These are the key concepts you need to understand to accurately answer the question.

Inelastic Collision
An inelastic collision is a type of collision where the colliding objects stick together after impact. Unlike elastic collisions where objects bounce off and move separately, inelastic collisions tend to result in a single, combined mass post-collision. In our exercise, we see the two objects behave this way after they collide. They travel together with a shared velocity. The important thing to remember about inelastic collisions is that while momentum is conserved, kinetic energy is not. This means some of the initial kinetic energy is transformed into other forms of energy, such as heat or sound, resulting in the objects sticking together.
Kinetic Energy
Kinetic energy, denoted as KE, is the energy possessed by an object due to its motion. It's calculated using the formula \( KE = \frac{1}{2}mv^2 \), where \( m \) is the mass and \( v \) is the velocity of the object. In our context, the initial kinetic energy of the two colliding masses was not fully conserved during the collision. When they collided inelastically, some kinetic energy was transformed into other types, such as sound or heat. This is typical in inelastic collisions and is part of why objects stick together. It’s crucial to differentiate between momentum and kinetic energy here, as only momentum is conserved during these types of collisions.
Unit Conversion
Unit conversion is often a critical step in physics problems to ensure consistency and correctness of results. In the original problem, masses were given in grams and velocities in centimeters per second. To make calculations easier and more standard, we need to convert these to SI units.

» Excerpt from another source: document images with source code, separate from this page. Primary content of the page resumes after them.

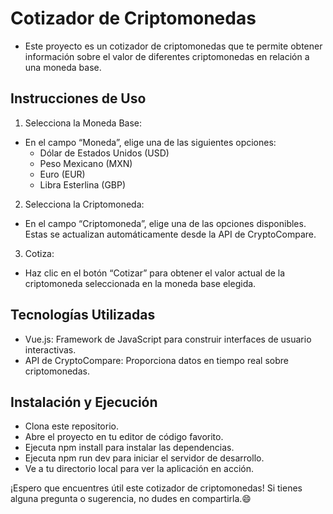 # Cotizador de Criptomonedas

- Este proyecto es un cotizador de criptomonedas que te permite obtener información sobre el valor de diferentes criptomonedas en relación a una moneda base.

## Instrucciones de Uso

1. Selecciona la Moneda Base:
   
+ En el campo “Moneda”, elige una de las siguientes opciones:
  - Dólar de Estados Unidos (USD)
  - Peso Mexicano (MXN)
  - Euro (EUR)
  - Libra Esterlina (GBP)

2. Selecciona la Criptomoneda:
   
+ En el campo “Criptomoneda”, elige una de las opciones disponibles. Estas se actualizan automáticamente desde la API de CryptoCompare.

3. Cotiza:
   
+ Haz clic en el botón “Cotizar” para obtener el valor actual de la criptomoneda seleccionada en la moneda base elegida.

## Tecnologías Utilizadas

- Vue.js: Framework de JavaScript para construir interfaces de usuario interactivas.
- API de CryptoCompare: Proporciona datos en tiempo real sobre criptomonedas.
  
## Instalación y Ejecución

* Clona este repositorio.
* Abre el proyecto en tu editor de código favorito.
* Ejecuta npm install para instalar las dependencias.
* Ejecuta npm run dev para iniciar el servidor de desarrollo.
* Ve a tu directorio local para ver la aplicación en acción.

¡Espero que encuentres útil este cotizador de criptomonedas! Si tienes alguna pregunta o sugerencia, no dudes en compartirla.:smile:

  • Mass conversion: 16 g becomes 0.016 kg and 4 g becomes 0.004 kg by dividing by 1000 since 1 kg = 1000 g.
  • Velocity conversion: 30 cm/s becomes 0.30 m/s and -50 cm/s becomes -0.50 m/s by dividing by 100 since 1 m = 100 cm.
Performing these conversions at the start helps in streamlining further calculations and in preventing errors that can arise from using inconsistent units.
Velocity Calculation
Velocity calculation is at the heart of solving physics problems involving collisions. In our exercise, the velocities of the masses before the collision were crucial for applying the conservation of momentum theorem. The final velocity of the combined mass post-collision can be found using:\[ m_1 v_{1x} + m_2 v_{2x} = (m_1 + m_2) v_x \]Substituting the masses and velocities after converting them, we find:\( v_x = \frac{0.0028}{0.020} = 0.14 \) m/s.This final velocity indicates that after collision, the new combined mass moves in the positive x-direction with a velocity of 0.14 m/s. This directionality is important as it reflects the combined effect of initial momentums and shows how factors like object mass and initial velocity influence the result.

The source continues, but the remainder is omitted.